Nature Gazing: Henry David Thoreau Shows Us How to Keep Our Ordinary Surroundings Perpetually Interesting

Published: Apr 10, 2022
Updated: Apr 19, 2023

I’m a big AoM fan. Brett and Kate McKay know how to research the heck out of a topic then deliver a fun, engaging piece. Years ago I read their How to REALLY Avoid Living a Life of Quiet Desperation. It’s worth your time.

One story in particular from that article has always stuck with me: As a neighbor went about his day, every time he looked over, Thoreau was standing in the same spot, looking in the same place. All. Day. Long.

I love this story. Could you imagine doing this for 1 hour, or even 10 mins? (If not, we’ve got some work to do).

Thoreau’s ability to find his “ordinary” surroundings perpetually interesting was driven by the fact that he was, as a friend put it, “alive from top to toe with curiosity.” He mind was ever set to “discovery,” and he perpetually sought to find worlds within worlds — realms that only revealed themselves to the patient and persistent. For example, when he realized that the frogs which initially scattered when approaching a pond would reappear if he quietly waited long enough, he fairly camped out on its shores to observe more about their behavior. A neighbor recalled the scene with utter befuddlement:

“Why, one morning I went out in my field across there to the river, and there, beside that little old mud pond, was standing Da-a-vid Henry, and he wasn’t doin’ nothin’ but just standin’ there—lookin’ at that pond, and when I came back at noon, there he was standin’ with his hands behind him just lookin’ down into that pond, and after dinner when I come back again if there wasn’t Da-a-vid standin’ there just like as if he had been there all day, gazin’ down into that pond, and I stopped and looked at him and I says, ‘Da-a-vid Henry, what air you a-doin’?’ And he didn’t turn his head and he didn’t look at me. He kept on lookin’ down at that pond, and he said, as if he was thinkin’ about the stars in the heavens, ‘Mr.
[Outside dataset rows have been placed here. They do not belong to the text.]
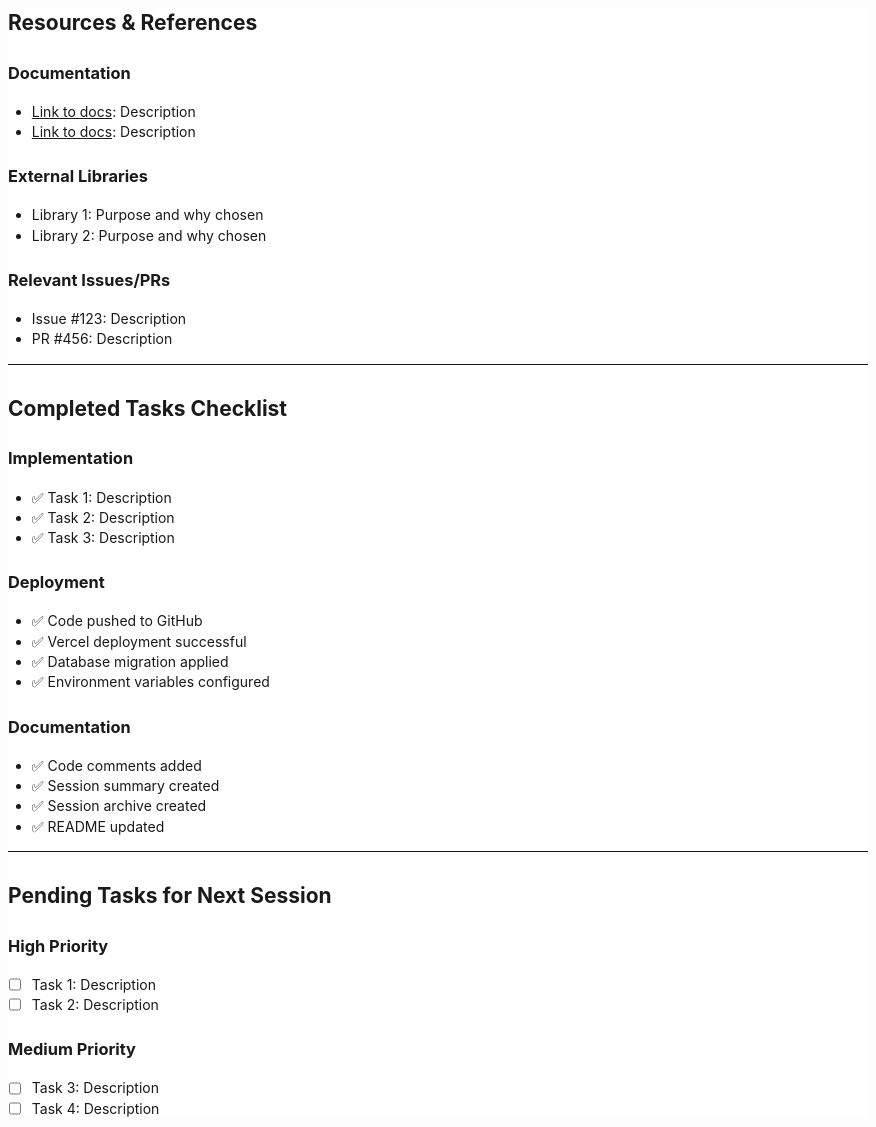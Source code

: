 
## Resources & References

### Documentation
- [Link to docs](url): Description
- [Link to docs](url): Description

### External Libraries
- Library 1: Purpose and why chosen
- Library 2: Purpose and why chosen

### Relevant Issues/PRs
- Issue #123: Description
- PR #456: Description

---

## Completed Tasks Checklist

### Implementation
- ✅ Task 1: Description
- ✅ Task 2: Description
- ✅ Task 3: Description

### Deployment
- ✅ Code pushed to GitHub
- ✅ Vercel deployment successful
- ✅ Database migration applied
- ✅ Environment variables configured

### Documentation
- ✅ Code comments added
- ✅ Session summary created
- ✅ Session archive created
- ✅ README updated

---

## Pending Tasks for Next Session

### High Priority
- [ ] Task 1: Description
- [ ] Task 2: Description

### Medium Priority
- [ ] Task 3: Description
- [ ] Task 4: Description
Murray, I’m a-studyin’—the habits —of the bullfrog!’ And there that darned fool had been standin’ —the livelong day—a-studyin’—the habits—of the bull-frog!”
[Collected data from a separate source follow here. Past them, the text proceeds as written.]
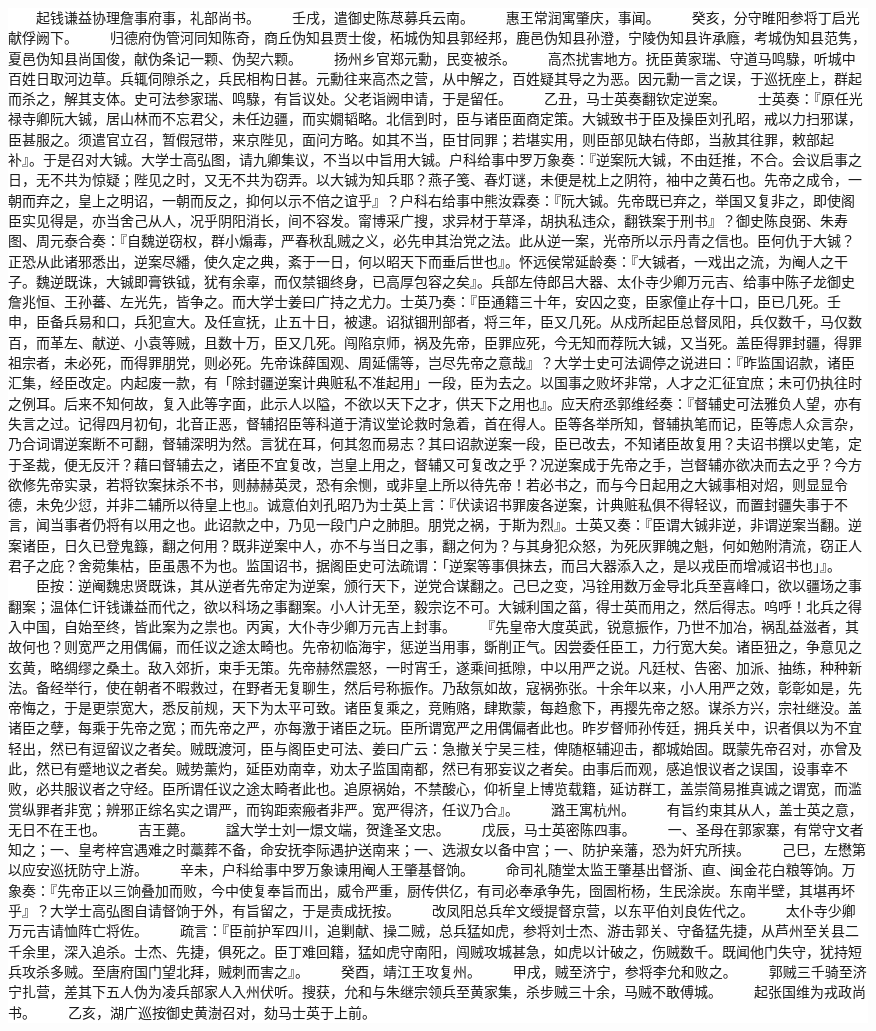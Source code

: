 　　起钱谦益协理詹事府事，礼部尚书。
　　壬戌，遣御史陈荩募兵云南。
　　惠王常润寓肇庆，事闻。
　　癸亥，分守睢阳参将丁启光献俘阙下。
　　归德府伪管河同知陈奇，商丘伪知县贾士俊，柘城伪知县郭经邦，鹿邑伪知县孙澄，宁陵伪知县许承廕，考城伪知县范隽，夏邑伪知县尚国俊，献伪条记一颗、伪契六颗。
　　扬州乡官郑元勳，民变被杀。
　　高杰扰害地方。抚臣黄家瑞、守道马鸣騄，听城中百姓日取河边草。兵辄伺隙杀之，兵民相构日甚。元勳往来高杰之营，从中解之，百姓疑其导之为恶。因元勳一言之误，于巡抚座上，群起而杀之，解其支体。史可法参家瑞、鸣騄，有旨议处。父老诣阙申请，于是留任。
　　乙丑，马士英奏翻钦定逆案。
　　士英奏：『原任光禄寺卿阮大铖，居山林而不忘君父，未任边疆，而实嫺韬略。北信到时，臣与诸臣面商定策。大铖致书于臣及操臣刘孔昭，戒以力扫邪谋，臣甚服之。须遣官立召，暂假冠带，来京陛见，面问方略。如其不当，臣甘同罪；若堪实用，则臣部见缺右侍郎，当赦其往罪，敕部起补』。于是召对大铖。大学士高弘图，请九卿集议，不当以中旨用大铖。户科给事中罗万象奏：『逆案阮大铖，不由廷推，不合。会议启事之日，无不共为惊疑；陛见之时，又无不共为窃弄。以大铖为知兵耶？燕子笺、春灯谜，未便是枕上之阴符，袖中之黄石也。先帝之成令，一朝而弃之，皇上之明诏，一朝而反之，抑何以示不倍之谊乎』？户科右给事中熊汝霖奏：『阮大铖。先帝既已弃之，举国又复非之，即使阁臣实见得是，亦当舍己从人，况乎阴阳消长，间不容发。甯博采广搜，求异材于草泽，胡执私违众，翻铁案于刑书』？御史陈良弼、朱寿图、周元泰合奏：『自魏逆窃权，群小煽毒，严春秋乱贼之义，必先申其治党之法。此从逆一案，光帝所以示丹青之信也。臣何仇于大铖？正恐从此诸邪悉出，逆案尽繙，使久定之典，紊于一日，何以昭天下而垂后世也』。怀远侯常延龄奏：『大铖者，一戏出之流，为阉人之干子。魏逆既诛，大铖即膏铁钺，犹有余辜，而仅禁锢终身，已高厚包容之矣』。兵部左侍郎吕大器、太仆寺少卿万元吉、给事中陈子龙御史詹兆恒、王孙蕃、左光先，皆争之。而大学士姜曰广持之尤力。士英乃奏：『臣通籍三十年，安囚之变，臣家僮止存十口，臣已几死。壬申，臣备兵易和口，兵犯宣大。及任宣抚，止五十日，被逮。诏狱锢刑部者，将三年，臣又几死。从戍所起臣总督凤阳，兵仅数千，马仅数百，而革左、献逆、小袁等贼，且数十万，臣又几死。闯陷京师，祸及先帝，臣罪应死，今无知而荐阮大铖，又当死。盖臣得罪封疆，得罪祖宗者，未必死，而得罪朋党，则必死。先帝诛薛国观、周延儒等，岂尽先帝之意哉』？大学士史可法调停之说进曰：『昨监国诏款，诸臣汇集，经臣改定。内起废一款，有「除封疆逆案计典赃私不准起用」一段，臣为去之。以国事之败坏非常，人才之汇征宜庶；未可仍执往时之例耳。后来不知何故，复入此等字面，此示人以隘，不欲以天下之才，供天下之用也』。应天府丞郭维经奏：『督辅史可法雅负人望，亦有失言之过。记得四月初旬，北音正恶，督辅招臣等科道于清议堂论救时急着，首在得人。臣等各举所知，督辅执笔而记，臣等虑人众言杂，乃合词谓逆案断不可翻，督辅深明为然。言犹在耳，何其忽而易志？其曰诏款逆案一段，臣已改去，不知诸臣故复用？夫诏书撰以史笔，定于圣裁，便无反汗？藉曰督辅去之，诸臣不宜复改，岂皇上用之，督辅又可复改之乎？况逆案成于先帝之手，岂督辅亦欲决而去之乎？今方欲修先帝实录，若将钦案抹杀不书，则赫赫英灵，恐有余恻，或非皇上所以待先帝！若必书之，而与今日起用之大铖事相对炤，则显显令德，未免少愆，并非二辅所以待皇上也』。诚意伯刘孔昭乃为士英上言：『伏读诏书罪废各逆案，计典赃私俱不得轻议，而置封疆失事于不言，闻当事者仍将有以用之也。此诏款之中，乃见一段门户之肺胆。朋党之祸，于斯为烈』。士英又奏：『臣谓大铖非逆，非谓逆案当翻。逆案诸臣，日久已登鬼籙，翻之何用？既非逆案中人，亦不与当日之事，翻之何为？与其身犯众怒，为死灰罪魄之魁，何如勉附清流，窃正人君子之庇？舍菀集枯，臣虽愚不为也。监国诏书，据阁臣史可法疏谓：「逆案等事俱抹去，而吕大器添入之，是以戎臣而增减诏书也」』。
　　臣按：逆阉魏忠贤既诛，其从逆者先帝定为逆案，颁行天下，逆党合谋翻之。己巳之变，冯铨用数万金导北兵至喜峰口，欲以疆场之事翻案；温体仁讦钱谦益而代之，欲以科场之事翻案。小人计无至，毅宗讫不可。大铖利国之菑，得士英而用之，然后得志。呜呼！北兵之得入中国，自始至终，皆此案为之祟也。丙寅，大仆寺少卿万元吉上封事。
　　『先皇帝大度英武，锐意振作，乃世不加冶，祸乱益滋者，其故何也？则宽严之用偶偏，而任议之途太畸也。先帝初临海宇，惩逆当用事，斲削正气。因尝委任臣工，力行宽大矣。诸臣狃之，争意见之玄黄，略绸缪之桑土。敌入郊折，束手无策。先帝赫然震怒，一时宵壬，遂乘间抵隙，中以用严之说。凡廷杖、告密、加派、抽练，种种新法。备经举行，使在朝者不暇救过，在野者无复聊生，然后号称振作。乃敌氛如故，寇祸弥张。十余年以来，小人用严之效，彰彰如是，先帝悔之，于是更崇宽大，悉反前规，天下为太平可致。诸臣复乘之，竞贿赂，肆欺蒙，每趋愈下，再撄先帝之怒。谋杀方兴，宗社继没。盖诸臣之孽，每乘于先帝之宽；而先帝之严，亦每激于诸臣之玩。臣所谓宽严之用偶偏者此也。昨岁督师孙传廷，拥兵关中，识者俱以为不宜轻出，然已有逗留议之者矣。贼既渡河，臣与阁臣史可法、姜曰广云：急撤关宁吴三桂，俾随枢辅迎击，都城始固。既蒙先帝召对，亦曾及此，然已有蹙地议之者矣。贼势薰灼，延臣劝南幸，劝太子监国南都，然已有邪妄议之者矣。由事后而观，感追恨议者之误国，设事幸不败，必共服议者之守经。臣所谓任议之途太畸者此也。追原祸始，不禁酸心，仰祈皇上博览载籍，延访群工，盖崇简易推真诚之谓宽，而滥赏纵罪者非宽；辨邪正综名实之谓严，而钩距索瘢者非严。宽严得济，任议乃合』。
　　潞王寓杭州。
　　有旨约束其从人，盖士英之意，无日不在王也。
　　吉王薨。
　　諡大学士刘一燝文端，贺逢圣文忠。
　　戊辰，马士英密陈四事。
　　一、圣母在郭家寨，有常守文者知之；一、皇考梓宫遇难之时藁葬不备，命安抚李际遇护送南来；一、选淑女以备中宫；一、防护亲藩，恐为奸宄所挟。
　　己巳，左懋第以应安巡抚防守上游。
　　辛未，户科给事中罗万象谏用阉人王肇基督饷。
　　命司礼随堂太监王肇基出督浙、直、闽金花白粮等饷。万象奏：『先帝正以三饷叠加而败，今中使复奉旨而出，威令严重，厨传供亿，有司必奉承争先，囹圄桁杨，生民涂炭。东南半壁，其堪再坏乎』？大学士高弘图自请督饷于外，有旨留之，于是责成抚按。
　　改凤阳总兵牟文绶提督京营，以东平伯刘良佐代之。
　　太仆寺少卿万元吉请恤阵亡将佐。
　　疏言：『臣前护军四川，追剿献、操二贼，总兵猛如虎，参将刘士杰、游击郭关、守备猛先捷，从芦州至关县二千余里，深入追杀。士杰、先捷，俱死之。臣丁难回籍，猛如虎守南阳，闯贼攻城甚急，如虎以计破之，伤贼数千。既闻他门失守，犹持短兵攻杀多贼。至唐府国门望北拜，贼刺而害之』。
　　癸酉，靖江王攻复州。
　　甲戌，贼至济宁，参将李允和败之。
　　郭贼三千骑至济宁扎营，差其下五人伪为凌兵部家人入州伏听。搜获，允和与朱继宗领兵至黄家集，杀步贼三十余，马贼不敢傅城。
　　起张国维为戎政尚书。
　　乙亥，湖广巡按御史黄澍召对，劾马士英于上前。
Thoreau’s joy in the ordinary was also fueled by a boyish sense of wonder he never outgrew — a belief that nothing is truly commonplace, that “Nothing is cheap and coarse, neither dewdrops or snowflakes.” Every man was surrounded by the divine; as he exulted after an ice storm: “God exhibits himself to the walker in a frosted bush today, as much as in a burning one to Moses of old.”